Problem → A line counts if it contains the word "made" at least once. State how many such lines the records contain, giving the number alone.

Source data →
# # # # # # #

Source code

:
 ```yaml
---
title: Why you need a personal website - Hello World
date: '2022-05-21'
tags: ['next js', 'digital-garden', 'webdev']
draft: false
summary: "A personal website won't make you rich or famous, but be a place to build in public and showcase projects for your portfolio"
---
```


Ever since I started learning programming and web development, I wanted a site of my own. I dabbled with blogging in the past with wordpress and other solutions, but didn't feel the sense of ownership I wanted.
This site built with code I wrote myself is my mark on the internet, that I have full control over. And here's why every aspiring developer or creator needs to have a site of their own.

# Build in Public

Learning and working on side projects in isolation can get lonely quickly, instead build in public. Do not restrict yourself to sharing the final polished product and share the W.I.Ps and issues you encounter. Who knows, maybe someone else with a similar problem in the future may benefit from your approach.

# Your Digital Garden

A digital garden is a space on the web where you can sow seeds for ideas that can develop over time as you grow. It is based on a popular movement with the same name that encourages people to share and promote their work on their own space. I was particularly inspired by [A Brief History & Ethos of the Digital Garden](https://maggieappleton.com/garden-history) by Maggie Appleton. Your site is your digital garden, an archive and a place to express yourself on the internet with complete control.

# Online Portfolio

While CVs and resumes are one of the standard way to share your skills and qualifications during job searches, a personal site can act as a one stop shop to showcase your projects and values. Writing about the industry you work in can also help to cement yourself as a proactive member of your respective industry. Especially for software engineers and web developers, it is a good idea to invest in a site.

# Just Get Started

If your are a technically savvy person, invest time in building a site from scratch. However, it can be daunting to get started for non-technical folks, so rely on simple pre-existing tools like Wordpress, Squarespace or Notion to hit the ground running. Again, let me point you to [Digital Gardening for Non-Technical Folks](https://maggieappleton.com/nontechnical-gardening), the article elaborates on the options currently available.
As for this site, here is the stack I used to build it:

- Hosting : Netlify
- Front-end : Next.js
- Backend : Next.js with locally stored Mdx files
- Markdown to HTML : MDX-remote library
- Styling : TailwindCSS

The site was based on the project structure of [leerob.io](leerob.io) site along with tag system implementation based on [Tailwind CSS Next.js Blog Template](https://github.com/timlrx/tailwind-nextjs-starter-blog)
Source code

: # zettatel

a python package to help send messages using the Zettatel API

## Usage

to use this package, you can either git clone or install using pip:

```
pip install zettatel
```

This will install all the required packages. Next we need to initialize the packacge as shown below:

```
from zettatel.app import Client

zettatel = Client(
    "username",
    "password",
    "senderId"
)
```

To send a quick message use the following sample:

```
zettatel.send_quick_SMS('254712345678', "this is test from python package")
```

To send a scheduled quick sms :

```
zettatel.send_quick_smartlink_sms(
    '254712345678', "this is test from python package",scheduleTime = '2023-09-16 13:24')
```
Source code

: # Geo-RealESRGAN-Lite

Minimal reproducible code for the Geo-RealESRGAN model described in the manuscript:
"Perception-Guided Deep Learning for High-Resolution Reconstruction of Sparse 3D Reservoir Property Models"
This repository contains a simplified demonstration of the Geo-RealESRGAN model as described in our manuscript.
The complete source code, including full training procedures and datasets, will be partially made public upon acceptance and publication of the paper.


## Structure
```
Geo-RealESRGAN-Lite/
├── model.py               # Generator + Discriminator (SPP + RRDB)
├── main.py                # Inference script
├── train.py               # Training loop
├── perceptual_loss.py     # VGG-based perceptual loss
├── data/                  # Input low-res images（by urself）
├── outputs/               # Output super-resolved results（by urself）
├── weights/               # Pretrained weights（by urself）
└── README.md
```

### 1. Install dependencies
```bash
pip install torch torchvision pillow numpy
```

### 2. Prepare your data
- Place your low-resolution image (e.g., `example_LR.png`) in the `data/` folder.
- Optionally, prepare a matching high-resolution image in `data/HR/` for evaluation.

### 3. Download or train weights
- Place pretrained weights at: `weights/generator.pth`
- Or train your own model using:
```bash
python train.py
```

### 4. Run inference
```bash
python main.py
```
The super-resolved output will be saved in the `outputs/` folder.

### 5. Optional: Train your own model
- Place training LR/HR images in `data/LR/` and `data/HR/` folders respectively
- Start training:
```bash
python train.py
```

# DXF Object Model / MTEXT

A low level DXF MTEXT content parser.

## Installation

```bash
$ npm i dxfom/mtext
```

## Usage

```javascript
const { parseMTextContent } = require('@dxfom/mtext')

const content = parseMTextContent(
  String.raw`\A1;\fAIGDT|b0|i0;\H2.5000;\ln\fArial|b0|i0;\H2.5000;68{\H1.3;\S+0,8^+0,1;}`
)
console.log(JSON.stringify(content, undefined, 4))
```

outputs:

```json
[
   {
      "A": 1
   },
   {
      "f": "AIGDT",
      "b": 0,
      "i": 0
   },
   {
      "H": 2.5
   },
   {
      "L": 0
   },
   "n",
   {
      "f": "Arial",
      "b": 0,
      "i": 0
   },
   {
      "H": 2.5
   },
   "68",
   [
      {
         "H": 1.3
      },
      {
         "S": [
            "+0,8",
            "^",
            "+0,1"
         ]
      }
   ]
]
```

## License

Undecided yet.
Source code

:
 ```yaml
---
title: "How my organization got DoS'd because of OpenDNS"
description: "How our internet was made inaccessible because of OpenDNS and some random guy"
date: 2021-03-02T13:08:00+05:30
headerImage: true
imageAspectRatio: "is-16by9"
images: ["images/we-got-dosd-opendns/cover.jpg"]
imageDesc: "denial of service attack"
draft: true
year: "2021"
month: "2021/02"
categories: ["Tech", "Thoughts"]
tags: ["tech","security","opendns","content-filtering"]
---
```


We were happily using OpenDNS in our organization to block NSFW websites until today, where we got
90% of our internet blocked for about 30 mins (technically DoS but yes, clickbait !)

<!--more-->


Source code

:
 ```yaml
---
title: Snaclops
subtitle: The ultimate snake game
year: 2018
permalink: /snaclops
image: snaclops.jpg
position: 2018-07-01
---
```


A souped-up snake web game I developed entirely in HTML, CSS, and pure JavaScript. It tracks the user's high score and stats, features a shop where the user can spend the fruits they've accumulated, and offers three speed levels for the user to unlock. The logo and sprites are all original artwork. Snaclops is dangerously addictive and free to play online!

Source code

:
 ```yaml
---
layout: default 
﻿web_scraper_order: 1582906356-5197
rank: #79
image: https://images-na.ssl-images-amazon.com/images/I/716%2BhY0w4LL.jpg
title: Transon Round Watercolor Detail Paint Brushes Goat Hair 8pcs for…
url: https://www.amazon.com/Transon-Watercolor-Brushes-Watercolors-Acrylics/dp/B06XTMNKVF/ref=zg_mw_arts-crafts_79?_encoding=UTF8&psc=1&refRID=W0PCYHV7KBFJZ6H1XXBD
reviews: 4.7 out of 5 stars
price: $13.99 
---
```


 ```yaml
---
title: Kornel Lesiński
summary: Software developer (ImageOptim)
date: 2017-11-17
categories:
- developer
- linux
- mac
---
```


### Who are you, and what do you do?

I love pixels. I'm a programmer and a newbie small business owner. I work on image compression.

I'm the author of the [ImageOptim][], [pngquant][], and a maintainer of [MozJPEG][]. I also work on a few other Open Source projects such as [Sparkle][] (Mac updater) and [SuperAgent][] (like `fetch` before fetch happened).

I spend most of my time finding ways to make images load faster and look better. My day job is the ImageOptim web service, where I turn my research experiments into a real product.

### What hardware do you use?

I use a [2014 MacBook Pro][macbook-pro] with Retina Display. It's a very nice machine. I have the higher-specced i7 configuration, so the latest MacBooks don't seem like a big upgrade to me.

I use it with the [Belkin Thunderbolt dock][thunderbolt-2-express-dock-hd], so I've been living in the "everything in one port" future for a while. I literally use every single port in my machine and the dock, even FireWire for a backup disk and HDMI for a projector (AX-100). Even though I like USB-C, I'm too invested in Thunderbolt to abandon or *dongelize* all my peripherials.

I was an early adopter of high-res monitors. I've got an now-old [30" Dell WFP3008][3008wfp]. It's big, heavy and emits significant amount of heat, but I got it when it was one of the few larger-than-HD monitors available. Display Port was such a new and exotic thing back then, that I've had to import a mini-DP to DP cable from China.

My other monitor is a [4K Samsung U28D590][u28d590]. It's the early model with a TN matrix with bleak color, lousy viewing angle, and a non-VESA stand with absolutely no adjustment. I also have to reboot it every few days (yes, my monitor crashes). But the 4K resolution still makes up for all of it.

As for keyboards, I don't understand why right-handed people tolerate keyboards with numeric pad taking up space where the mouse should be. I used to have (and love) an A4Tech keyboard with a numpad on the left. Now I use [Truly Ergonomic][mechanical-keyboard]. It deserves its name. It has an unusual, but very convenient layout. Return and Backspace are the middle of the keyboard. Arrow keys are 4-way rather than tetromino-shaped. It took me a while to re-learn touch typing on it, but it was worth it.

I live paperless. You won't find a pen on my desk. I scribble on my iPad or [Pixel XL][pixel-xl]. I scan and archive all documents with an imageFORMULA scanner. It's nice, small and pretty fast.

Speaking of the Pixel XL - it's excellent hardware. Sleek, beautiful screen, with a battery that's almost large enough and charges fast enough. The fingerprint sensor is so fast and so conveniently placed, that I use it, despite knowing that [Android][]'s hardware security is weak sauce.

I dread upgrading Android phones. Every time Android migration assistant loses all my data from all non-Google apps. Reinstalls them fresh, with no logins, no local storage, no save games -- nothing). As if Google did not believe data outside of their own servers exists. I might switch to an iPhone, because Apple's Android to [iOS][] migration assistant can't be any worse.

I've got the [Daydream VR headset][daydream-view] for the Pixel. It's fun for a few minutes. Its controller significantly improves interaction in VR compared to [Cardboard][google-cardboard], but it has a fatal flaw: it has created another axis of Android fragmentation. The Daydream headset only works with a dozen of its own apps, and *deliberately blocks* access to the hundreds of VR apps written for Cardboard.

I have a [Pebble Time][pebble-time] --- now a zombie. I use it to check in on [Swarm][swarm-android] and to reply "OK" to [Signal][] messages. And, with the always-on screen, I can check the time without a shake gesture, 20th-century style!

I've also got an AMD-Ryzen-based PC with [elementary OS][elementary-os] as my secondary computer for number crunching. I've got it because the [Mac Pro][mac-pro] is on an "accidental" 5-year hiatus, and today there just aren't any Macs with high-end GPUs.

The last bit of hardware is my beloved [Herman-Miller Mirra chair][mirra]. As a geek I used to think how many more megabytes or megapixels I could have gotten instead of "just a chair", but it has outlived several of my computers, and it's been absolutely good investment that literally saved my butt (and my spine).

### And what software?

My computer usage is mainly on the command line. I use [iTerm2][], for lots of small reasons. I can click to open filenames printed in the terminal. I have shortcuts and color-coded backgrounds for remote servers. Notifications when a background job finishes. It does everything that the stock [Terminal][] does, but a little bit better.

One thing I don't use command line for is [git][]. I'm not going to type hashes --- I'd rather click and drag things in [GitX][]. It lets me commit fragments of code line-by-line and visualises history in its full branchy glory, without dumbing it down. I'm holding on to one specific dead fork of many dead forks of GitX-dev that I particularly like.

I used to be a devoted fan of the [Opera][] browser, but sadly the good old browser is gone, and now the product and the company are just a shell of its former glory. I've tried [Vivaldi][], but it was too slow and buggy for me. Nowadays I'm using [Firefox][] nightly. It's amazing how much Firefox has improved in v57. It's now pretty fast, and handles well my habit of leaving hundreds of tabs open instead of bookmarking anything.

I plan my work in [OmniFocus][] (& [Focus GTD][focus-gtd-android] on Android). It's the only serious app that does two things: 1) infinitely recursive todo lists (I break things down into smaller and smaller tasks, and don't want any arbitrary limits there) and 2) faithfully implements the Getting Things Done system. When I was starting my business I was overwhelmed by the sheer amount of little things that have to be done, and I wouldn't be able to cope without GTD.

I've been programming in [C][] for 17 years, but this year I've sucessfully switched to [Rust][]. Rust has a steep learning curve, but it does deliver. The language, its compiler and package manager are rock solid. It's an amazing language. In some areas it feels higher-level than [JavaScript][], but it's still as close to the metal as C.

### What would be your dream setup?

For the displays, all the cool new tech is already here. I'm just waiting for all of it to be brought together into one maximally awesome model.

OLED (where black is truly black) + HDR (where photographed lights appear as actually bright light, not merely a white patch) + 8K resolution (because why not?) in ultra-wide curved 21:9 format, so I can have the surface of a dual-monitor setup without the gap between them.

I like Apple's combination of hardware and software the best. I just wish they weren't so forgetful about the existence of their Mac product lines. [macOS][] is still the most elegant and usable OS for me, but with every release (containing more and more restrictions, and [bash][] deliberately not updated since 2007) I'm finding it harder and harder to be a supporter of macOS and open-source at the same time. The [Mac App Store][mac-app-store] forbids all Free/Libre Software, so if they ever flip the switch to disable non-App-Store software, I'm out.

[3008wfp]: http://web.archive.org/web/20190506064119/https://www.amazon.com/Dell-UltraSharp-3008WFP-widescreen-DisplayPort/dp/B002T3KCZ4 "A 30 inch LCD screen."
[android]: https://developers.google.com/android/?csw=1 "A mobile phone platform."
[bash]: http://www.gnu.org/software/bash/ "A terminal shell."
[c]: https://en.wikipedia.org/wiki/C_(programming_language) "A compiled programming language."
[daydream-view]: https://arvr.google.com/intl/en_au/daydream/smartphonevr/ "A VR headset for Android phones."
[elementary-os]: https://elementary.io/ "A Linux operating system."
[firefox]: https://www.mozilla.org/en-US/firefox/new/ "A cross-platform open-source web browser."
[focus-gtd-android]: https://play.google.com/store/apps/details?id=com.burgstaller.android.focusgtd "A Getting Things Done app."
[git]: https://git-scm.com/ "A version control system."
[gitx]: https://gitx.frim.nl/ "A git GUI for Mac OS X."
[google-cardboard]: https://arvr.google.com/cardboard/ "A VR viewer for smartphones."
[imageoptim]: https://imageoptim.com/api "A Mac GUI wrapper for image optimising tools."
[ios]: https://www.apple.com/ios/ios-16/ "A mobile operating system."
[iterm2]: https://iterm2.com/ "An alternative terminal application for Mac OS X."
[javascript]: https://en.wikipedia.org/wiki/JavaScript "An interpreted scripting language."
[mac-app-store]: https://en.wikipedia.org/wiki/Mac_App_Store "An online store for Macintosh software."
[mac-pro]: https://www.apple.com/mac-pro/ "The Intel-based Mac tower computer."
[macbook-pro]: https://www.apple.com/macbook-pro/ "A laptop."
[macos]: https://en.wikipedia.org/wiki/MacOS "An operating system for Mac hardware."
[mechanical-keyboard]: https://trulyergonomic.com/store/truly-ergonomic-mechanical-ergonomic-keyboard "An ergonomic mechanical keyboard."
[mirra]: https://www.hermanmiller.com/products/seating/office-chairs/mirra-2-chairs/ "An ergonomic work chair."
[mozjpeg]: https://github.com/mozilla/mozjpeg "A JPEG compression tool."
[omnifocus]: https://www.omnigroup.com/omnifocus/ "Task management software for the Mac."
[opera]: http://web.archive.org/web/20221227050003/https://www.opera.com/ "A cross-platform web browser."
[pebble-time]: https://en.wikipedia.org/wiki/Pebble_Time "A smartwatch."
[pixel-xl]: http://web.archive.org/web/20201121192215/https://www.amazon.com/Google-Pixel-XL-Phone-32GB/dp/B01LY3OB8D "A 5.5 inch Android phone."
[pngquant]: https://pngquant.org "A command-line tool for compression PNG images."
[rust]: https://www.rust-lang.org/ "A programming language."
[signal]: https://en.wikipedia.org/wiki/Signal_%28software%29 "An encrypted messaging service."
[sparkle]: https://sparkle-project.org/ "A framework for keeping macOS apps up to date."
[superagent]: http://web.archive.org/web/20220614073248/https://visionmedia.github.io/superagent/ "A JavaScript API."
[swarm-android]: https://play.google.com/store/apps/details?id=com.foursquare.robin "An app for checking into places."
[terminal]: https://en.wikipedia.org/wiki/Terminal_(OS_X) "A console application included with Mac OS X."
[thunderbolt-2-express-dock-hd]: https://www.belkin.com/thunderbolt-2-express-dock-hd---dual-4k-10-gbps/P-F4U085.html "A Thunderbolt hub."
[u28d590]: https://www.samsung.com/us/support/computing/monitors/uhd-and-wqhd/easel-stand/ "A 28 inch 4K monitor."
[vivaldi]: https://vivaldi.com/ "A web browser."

# # # # # # #

Answer area → 2